Adapter la formation médicale et paramédicale Il s’agit essentiellement de décliner le numérus clausus au niveau régional.

Conforter le dynamisme de la recherche
Il s’agit de développer les coopérations avec l’industrie, avec le risque très fort d’une mise sous tutelle de la recherche vis-à-vis de l’industrie.

La mobilisation comme issue

Face à un tel enjeu de société, devant une telle volonté de régression sociale et sociétale il nous semble évident que la mobilisation, l’intervention des personnels, des
«usagers ayants droit» à la santé est la réponse adaptée.

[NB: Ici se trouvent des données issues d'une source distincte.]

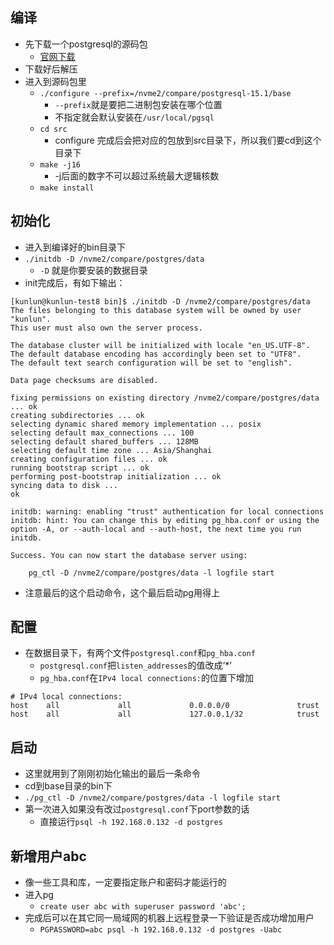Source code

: ## 编译
* 先下载一个postgresql的源码包
  * [官网下载](https://www.postgresql.org/ftp/source/)
* 下载好后解压
* 进入到源码包里
  * `./configure --prefix=/nvme2/compare/postgresql-15.1/base`
    * `--prefix`就是要把二进制包安装在哪个位置
    * 不指定就会默认安装在`/usr/local/pgsql`
  * `cd src`
    * configure 完成后会把对应的包放到src目录下，所以我们要cd到这个目录下
  * `make -j16`
    * -j后面的数字不可以超过系统最大逻辑核数
  * `make install`

## 初始化
* 进入到编译好的bin目录下
* `./initdb -D /nvme2/compare/postgres/data`
  * `-D` 就是你要安装的数据目录
* init完成后，有如下输出：
```
[kunlun@kunlun-test8 bin]$ ./initdb -D /nvme2/compare/postgres/data
The files belonging to this database system will be owned by user "kunlun".
This user must also own the server process.

The database cluster will be initialized with locale "en_US.UTF-8".
The default database encoding has accordingly been set to "UTF8".
The default text search configuration will be set to "english".

Data page checksums are disabled.

fixing permissions on existing directory /nvme2/compare/postgres/data ... ok
creating subdirectories ... ok
selecting dynamic shared memory implementation ... posix
selecting default max_connections ... 100
selecting default shared_buffers ... 128MB
selecting default time zone ... Asia/Shanghai
creating configuration files ... ok
running bootstrap script ... ok
performing post-bootstrap initialization ... ok
syncing data to disk ...
ok

initdb: warning: enabling "trust" authentication for local connections
initdb: hint: You can change this by editing pg_hba.conf or using the option -A, or --auth-local and --auth-host, the next time you run initdb.

Success. You can now start the database server using:

    pg_ctl -D /nvme2/compare/postgres/data -l logfile start
```
* 注意最后的这个启动命令，这个最后启动pg用得上

## 配置
* 在数据目录下，有两个文件`postgresql.conf`和`pg_hba.conf`
  * `postgresql.conf`把`listen_addresses`的值改成‘*’
  * `pg_hba.conf`在`IPv4 local connections:`的位置下增加
```
# IPv4 local connections:
host    all             all             0.0.0.0/0               trust
host    all             all             127.0.0.1/32            trust
```

## 启动
* 这里就用到了刚刚初始化输出的最后一条命令
* cd到base目录的bin下
* `./pg_ctl -D /nvme2/compare/postgres/data -l logfile start`
* 第一次进入如果没有改过`postgresql.conf`下port参数的话
  * 直接运行`psql -h 192.168.0.132 -d postgres`

## 新增用户abc
* 像一些工具和库，一定要指定账户和密码才能运行的
* 进入pg
  * `create user abc with superuser password 'abc';`
* 完成后可以在其它同一局域网的机器上远程登录一下验证是否成功增加用户
  * `PGPASSWORD=abc psql -h 192.168.0.132 -d postgres -Uabc`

De nombreuses localités se dotent de comité de défense, des pétitions circulent pour la défense de la santé, le parti communiste est engagé dans de multiples initiatives pour défendre et promouvoir «une conception de la santé : réponses aux besoins de la population».
Il importe de permettre de faire connaître la réalité des attaques prévues et préparées par le pouvoir mais aussi de porter des propositions alternatives, d’ouvrir des perspectives pour les populations et les professionnels. Le parti communiste travaille à mettre à disposition ces réflexions. Cela fera l’objet d’une publication sous forme d’un livre blanc de nos propositions.

Fédération Hospitalière de France.
Agences Régionales de Santé.
Commission Médicale d’Etablissement.